The floor shoud be strong enough to hold a snowmobile or two and resourcefull enough to use all the old wood from the decks the demoliton child tore down.(You know who you are; and so do a lot of other people too for that matter, including those fire fighters). Its okay if you don't have that kind of wood laying around, new will work just fine; if you would like to hire the demoliton child so you can have old wood, well its a bad idea, but you can ask on the comment page if you dare.

Next, and going a step even further toward using up old stuff, the middle child and the youngest child strongly suggest useing up the old nails, which may or may not have come from the decks. Rusty or trusty doesn't matter as long as you have a sure hand and have someone else hold the nail. The middle child suggests' using a hammer, and "hit the nail on the head." The youngest childs suggestion for crooked nails, "Make sure you hit it over the straightest part, not necessarily dead center on the head." We here at the newsy news letter offices strongly suggest using none crooked nails.

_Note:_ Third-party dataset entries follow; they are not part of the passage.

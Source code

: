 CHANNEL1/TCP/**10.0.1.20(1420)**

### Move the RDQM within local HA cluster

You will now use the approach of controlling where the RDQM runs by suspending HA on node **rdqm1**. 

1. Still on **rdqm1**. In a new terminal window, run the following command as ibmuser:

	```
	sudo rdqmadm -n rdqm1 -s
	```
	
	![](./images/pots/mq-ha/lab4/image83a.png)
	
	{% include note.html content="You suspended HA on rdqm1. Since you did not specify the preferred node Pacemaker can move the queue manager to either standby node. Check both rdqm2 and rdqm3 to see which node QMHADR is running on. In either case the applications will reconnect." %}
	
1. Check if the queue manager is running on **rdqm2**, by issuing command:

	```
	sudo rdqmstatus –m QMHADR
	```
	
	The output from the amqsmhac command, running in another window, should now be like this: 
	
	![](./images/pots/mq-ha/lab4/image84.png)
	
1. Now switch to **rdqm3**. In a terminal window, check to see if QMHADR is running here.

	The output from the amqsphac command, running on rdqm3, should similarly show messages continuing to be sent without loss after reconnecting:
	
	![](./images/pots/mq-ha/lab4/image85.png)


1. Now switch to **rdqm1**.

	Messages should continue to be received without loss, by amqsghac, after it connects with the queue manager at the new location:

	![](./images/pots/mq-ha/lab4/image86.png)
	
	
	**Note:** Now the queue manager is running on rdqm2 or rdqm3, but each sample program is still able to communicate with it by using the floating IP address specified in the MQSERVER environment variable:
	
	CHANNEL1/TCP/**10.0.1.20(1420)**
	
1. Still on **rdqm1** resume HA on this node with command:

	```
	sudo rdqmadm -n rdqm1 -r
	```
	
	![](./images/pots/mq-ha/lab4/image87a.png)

Once you have all the nails you think you'll need, go back and find twice that many. Okay, now your ready to begin. Lay six eight foot boards flat on their side, not up and down. You'll know why if your using old wood. Then lay one cross ways over the top of the other six. Okay, good start, now take a break.

Now you can nail that first board. Oh, make sure its flush with the edges of the support. it should look like this, __/ ....um maybe not quite that wide of an angle. Anyway, repeat process untill all your boards are gone or you run out of room. Be sure to leave a little crack between boards so you can lose things through it. And to let the wood breath. Nice job on the floor, perfect for a none heated doorless garage.

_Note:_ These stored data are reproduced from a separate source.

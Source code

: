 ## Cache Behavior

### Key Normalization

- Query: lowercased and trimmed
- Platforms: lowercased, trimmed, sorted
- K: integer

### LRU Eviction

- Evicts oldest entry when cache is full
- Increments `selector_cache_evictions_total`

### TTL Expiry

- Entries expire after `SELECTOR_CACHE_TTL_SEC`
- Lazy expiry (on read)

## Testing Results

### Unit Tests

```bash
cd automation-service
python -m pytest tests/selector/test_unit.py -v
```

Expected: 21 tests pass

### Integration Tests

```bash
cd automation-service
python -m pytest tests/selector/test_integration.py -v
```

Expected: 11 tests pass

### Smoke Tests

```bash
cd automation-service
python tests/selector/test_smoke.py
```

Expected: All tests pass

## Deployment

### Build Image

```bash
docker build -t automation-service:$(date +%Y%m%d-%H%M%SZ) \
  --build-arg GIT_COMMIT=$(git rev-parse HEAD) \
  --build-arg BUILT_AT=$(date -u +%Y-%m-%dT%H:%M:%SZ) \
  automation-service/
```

Hey, any handyman questions for our girls?

Saturday, April 09, 2005

Our Joy

He's here! A brand new(to us) bouncing baby boy car. The gender of the car took a bit of debating, but when we here at the Newsy News Letter offices heard the reason why cars are usually girls, we decided there was no other option. We heard from a source we deem reliable that cars are refered to as girls because of how difficult they can be. So we resolved that our company car would be a boy, and be as easy going as the rest of that gender. So far so good, but he doesn't eat very much for being a boy; maybe he's just nervous about being the new car on the block. He seems to be adjusting well; had a peaceful night after getting settled a little late. The deer took to him right away and since he's a male he's been very good about taking his turn. This paragraph should be read with a grain of salt and a dash of sarcasm. Any suggestions on nice boy names?

Friday, April 08, 2005

Spring slumps and summer dumps

Yesterday, we saw three geese flying south. It can only mean one thing; we all blinked and summer is offically over. Fall never looked so brown and colorless as this one. Can you feel the winter coming on? That breeze is getting a bit nippy. But then we did see five geese flying north. Do these five north geese cancel out the three south? If so that would leave two geese that really made it north and that would mean its still spring.....nope it can't be! We would have to change our whole way of thinking and thats just too difficult for a friday.

Thursday, April 07, 2005

Second Day

Well, due to our extensive reaserach on the matter not discussed, we have discovered the rather fanominal fact that, Procrastinators get more done than the avarage non Procrastinator. In order to avoid doing something a Procrastinator will do everything else, and only when all else is done will he/she do the dreaded task. When all is said and done, only what is said is not done. Hnewsy Snewsy



Hey, can anyone remember the name of the seventh Dwarf?

Now this is Newsy

If you are wondering what Newsy is. We will tell you. That is if we can get enough respones. So please give us a sign that there is life out there. Yours truly The Newsy News Letter Office.